Supplied records —
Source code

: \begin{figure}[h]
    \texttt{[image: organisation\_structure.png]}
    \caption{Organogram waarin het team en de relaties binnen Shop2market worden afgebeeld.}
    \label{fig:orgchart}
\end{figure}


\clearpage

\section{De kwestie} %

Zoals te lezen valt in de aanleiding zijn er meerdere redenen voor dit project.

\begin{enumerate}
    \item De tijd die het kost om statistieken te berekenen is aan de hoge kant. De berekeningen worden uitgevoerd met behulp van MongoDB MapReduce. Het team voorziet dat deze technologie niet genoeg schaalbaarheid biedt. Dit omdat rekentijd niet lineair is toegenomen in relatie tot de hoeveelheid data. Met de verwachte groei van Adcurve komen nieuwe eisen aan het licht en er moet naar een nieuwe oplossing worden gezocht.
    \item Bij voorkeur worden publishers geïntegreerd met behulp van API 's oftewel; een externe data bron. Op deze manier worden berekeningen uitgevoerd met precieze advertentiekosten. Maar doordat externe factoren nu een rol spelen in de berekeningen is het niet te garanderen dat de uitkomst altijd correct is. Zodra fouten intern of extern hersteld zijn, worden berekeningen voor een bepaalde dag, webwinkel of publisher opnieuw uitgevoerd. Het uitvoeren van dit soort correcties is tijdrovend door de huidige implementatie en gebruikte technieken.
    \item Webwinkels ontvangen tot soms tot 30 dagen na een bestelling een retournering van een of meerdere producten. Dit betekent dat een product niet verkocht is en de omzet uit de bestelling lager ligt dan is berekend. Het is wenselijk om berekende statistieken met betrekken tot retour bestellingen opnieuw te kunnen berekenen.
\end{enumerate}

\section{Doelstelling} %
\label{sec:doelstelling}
--
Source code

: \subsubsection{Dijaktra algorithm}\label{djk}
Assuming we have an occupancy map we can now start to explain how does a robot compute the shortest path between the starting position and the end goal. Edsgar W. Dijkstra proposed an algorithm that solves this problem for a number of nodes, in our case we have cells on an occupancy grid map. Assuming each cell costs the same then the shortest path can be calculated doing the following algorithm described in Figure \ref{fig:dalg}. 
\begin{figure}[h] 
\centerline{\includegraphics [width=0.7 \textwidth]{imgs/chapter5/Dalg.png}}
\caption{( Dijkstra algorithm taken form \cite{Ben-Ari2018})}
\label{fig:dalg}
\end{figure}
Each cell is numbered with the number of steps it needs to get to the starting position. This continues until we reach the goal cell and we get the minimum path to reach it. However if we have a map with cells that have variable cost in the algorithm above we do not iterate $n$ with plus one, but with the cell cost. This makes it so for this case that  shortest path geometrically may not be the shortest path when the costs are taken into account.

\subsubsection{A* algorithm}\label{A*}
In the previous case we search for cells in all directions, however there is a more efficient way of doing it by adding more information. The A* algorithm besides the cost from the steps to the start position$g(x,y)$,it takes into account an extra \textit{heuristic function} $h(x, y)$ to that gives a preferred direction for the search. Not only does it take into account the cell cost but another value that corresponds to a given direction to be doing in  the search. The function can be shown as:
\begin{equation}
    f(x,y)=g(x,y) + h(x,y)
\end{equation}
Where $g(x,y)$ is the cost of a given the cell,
---
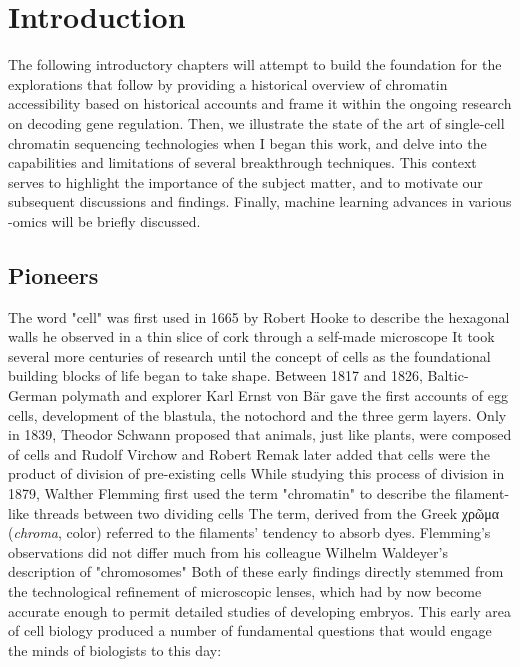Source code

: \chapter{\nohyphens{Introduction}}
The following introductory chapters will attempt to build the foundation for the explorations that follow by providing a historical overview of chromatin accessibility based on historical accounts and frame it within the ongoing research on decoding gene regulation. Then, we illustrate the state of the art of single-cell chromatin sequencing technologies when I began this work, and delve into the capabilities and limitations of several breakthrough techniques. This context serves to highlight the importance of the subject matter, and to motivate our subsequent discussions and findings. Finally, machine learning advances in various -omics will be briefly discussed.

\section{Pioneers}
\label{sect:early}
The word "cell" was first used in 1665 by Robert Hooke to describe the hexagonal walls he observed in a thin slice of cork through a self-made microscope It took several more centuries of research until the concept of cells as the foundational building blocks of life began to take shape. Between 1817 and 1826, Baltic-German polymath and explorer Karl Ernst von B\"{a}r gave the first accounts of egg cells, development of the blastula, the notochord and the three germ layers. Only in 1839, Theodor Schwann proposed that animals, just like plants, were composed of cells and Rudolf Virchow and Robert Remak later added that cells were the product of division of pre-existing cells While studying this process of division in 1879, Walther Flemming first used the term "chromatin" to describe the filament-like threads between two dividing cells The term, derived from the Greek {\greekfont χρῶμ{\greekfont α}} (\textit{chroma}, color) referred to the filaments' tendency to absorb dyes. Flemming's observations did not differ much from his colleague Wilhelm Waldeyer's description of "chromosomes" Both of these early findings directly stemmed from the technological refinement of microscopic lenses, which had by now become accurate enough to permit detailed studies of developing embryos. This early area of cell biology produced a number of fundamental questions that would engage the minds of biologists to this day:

Exercise requirements — If a line in the entries holds the string "until", copy it.

Task result —
Each cell is numbered with the number of steps it needs to get to the starting position. This continues until we reach the goal cell and we get the minimum path to reach it. However if we have a map with cells that have variable cost in the algorithm above we do not iterate $n$ with plus one, but with the cell cost. This makes it so for this case that  shortest path geometrically may not be the shortest path when the costs are taken into account.
The word "cell" was first used in 1665 by Robert Hooke to describe the hexagonal walls he observed in a thin slice of cork through a self-made microscope It took several more centuries of research until the concept of cells as the foundational building blocks of life began to take shape. Between 1817 and 1826, Baltic-German polymath and explorer Karl Ernst von B\"{a}r gave the first accounts of egg cells, development of the blastula, the notochord and the three germ layers. Only in 1839, Theodor Schwann proposed that animals, just like plants, were composed of cells and Rudolf Virchow and Robert Remak later added that cells were the product of division of pre-existing cells While studying this process of division in 1879, Walther Flemming first used the term "chromatin" to describe the filament-like threads between two dividing cells The term, derived from the Greek {\greekfont χρῶμ{\greekfont α}} (\textit{chroma}, color) referred to the filaments' tendency to absorb dyes. Flemming's observations did not differ much from his colleague Wilhelm Waldeyer's description of "chromosomes" Both of these early findings directly stemmed from the technological refinement of microscopic lenses, which had by now become accurate enough to permit detailed studies of developing embryos. This early area of cell biology produced a number of fundamental questions that would engage the minds of biologists to this day:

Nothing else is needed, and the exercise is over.